→ **Input for this task**:
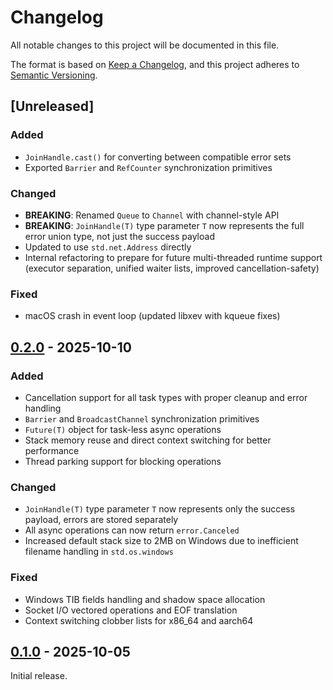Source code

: # Changelog

All notable changes to this project will be documented in this file.

The format is based on [Keep a Changelog](https://keepachangelog.com/en/1.1.0/),
and this project adheres to [Semantic Versioning](https://semver.org/spec/v2.0.0.html).

## [Unreleased]

### Added

- `JoinHandle.cast()` for converting between compatible error sets
- Exported `Barrier` and `RefCounter` synchronization primitives

### Changed

- **BREAKING**: Renamed `Queue` to `Channel` with channel-style API
- **BREAKING**: `JoinHandle(T)` type parameter `T` now represents the full error union type, not just the success payload
- Updated to use `std.net.Address` directly
- Internal refactoring to prepare for future multi-threaded runtime support (executor separation, unified waiter lists, improved cancellation-safety)

### Fixed

- macOS crash in event loop (updated libxev with kqueue fixes)

## [0.2.0] - 2025-10-10

### Added

- Cancellation support for all task types with proper cleanup and error handling
- `Barrier` and `BroadcastChannel` synchronization primitives
- `Future(T)` object for task-less async operations
- Stack memory reuse and direct context switching for better performance
- Thread parking support for blocking operations

### Changed

- `JoinHandle(T)` type parameter `T` now represents only the success payload, errors are stored separately
- All async operations can now return `error.Canceled`
- Increased default stack size to 2MB on Windows due to inefficient filename handling in `std.os.windows`

### Fixed

- Windows TIB fields handling and shadow space allocation
- Socket I/O vectored operations and EOF translation
- Context switching clobber lists for x86_64 and aarch64

## [0.1.0] - 2025-10-05

Initial release.

[0.2.0]: https://github.com/lalinsky/zio/releases/tag/v0.2.0
[0.1.0]: https://github.com/lalinsky/zio/releases/tag/v0.1.0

→ **Problem requirements**:
Where does the word "github" appear in the records above? Return every line that holds it.

→ **Task solution**:
[0.2.0]: https://github.com/lalinsky/zio/releases/tag/v0.2.0
[0.1.0]: https://github.com/lalinsky/zio/releases/tag/v0.1.0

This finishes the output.